George wrote thirteen published papers and debated with Dr. F.A.
Walker of Massachusetts Institute of Technology, which (with later
additions) constituted a book, Social Problems. They received
$1300 before the book appeared - a great difference from Progress
and Poverty.
English friends having implored him to return, George was greeted by
a large delegation from labor organizations - some of whom leaned
toward the doctrines of Marx. Friends emphasized distinctions: "George's
philosophy was one of freedom against regimentation, individual
liberty as against collectivist restriction. He believed with
Jefferson that the best-governed people were those the least bound by
governmental restrictions. When the state stepped in to regulate
capital or labor, it thereby interferred with the rights of the
individual. Instead of regulating wages, George wanted to release
natural opportunity - land - which determines wages. Since all wealth,
and therefore all capital, comes from the application of labor to
land, he argued that land would afford for labor a just return if
freed from private speculation and monopoly.

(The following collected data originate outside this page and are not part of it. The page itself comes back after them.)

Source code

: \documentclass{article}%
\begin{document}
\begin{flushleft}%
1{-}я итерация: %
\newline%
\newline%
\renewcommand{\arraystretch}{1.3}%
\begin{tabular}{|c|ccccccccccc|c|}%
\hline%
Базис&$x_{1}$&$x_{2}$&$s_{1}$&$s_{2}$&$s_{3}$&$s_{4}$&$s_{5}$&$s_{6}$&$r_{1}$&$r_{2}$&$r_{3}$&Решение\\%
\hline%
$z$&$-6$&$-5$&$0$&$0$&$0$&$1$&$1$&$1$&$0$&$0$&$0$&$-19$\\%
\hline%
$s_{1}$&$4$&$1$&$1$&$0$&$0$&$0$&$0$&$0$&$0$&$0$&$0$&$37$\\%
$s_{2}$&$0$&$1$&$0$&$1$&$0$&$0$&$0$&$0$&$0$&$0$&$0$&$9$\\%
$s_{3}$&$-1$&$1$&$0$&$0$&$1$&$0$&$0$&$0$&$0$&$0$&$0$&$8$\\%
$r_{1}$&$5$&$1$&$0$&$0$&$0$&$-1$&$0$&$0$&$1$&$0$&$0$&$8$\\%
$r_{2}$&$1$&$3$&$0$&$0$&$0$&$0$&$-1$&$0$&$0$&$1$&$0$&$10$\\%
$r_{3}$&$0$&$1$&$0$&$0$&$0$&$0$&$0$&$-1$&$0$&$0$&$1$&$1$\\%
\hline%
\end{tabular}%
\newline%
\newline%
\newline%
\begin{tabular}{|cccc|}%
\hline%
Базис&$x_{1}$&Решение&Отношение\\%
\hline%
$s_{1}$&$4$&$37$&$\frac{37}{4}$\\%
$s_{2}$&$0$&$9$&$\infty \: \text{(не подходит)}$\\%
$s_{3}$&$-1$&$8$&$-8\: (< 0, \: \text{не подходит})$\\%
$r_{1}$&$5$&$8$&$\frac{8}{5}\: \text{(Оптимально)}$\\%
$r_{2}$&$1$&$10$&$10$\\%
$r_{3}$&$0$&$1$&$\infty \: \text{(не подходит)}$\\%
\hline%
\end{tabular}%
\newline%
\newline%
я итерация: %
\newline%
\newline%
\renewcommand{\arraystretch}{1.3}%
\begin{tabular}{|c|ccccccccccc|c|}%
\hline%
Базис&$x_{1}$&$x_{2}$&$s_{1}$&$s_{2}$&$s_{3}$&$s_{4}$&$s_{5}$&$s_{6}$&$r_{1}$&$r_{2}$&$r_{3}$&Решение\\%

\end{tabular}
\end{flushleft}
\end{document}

George advocated his own theory:
"An equitable
principle already exists in natural law which, if left unobstructed,
will, with a certainty that no human adjustment could rival, give to
each who takes part in the work of production, that which is justly
his due. "
Karl Marx conceded that George was a "writer of talent",
but with "repugnant arrogance and presumption which inevitably
mark all such panacea breeds." Marx called Progress and
Poverty "the capitalist's last ditch."
George wrote Hyndman that he considered Marx unscientific and "a
most superficial thinker, entangled in an inexact and vicious
terminology."
In January, 1884, on his second trip to England, George talked
without manuscript to crowded St. James Hall, London. At the end,
George asked:
"How can Englishmen
defend the right of a few to own the land on which all men must
live? Make England truly the home of free people - people equal in
their rights to land who know their duties and will perform them,
not for their country alone, but for the whole world."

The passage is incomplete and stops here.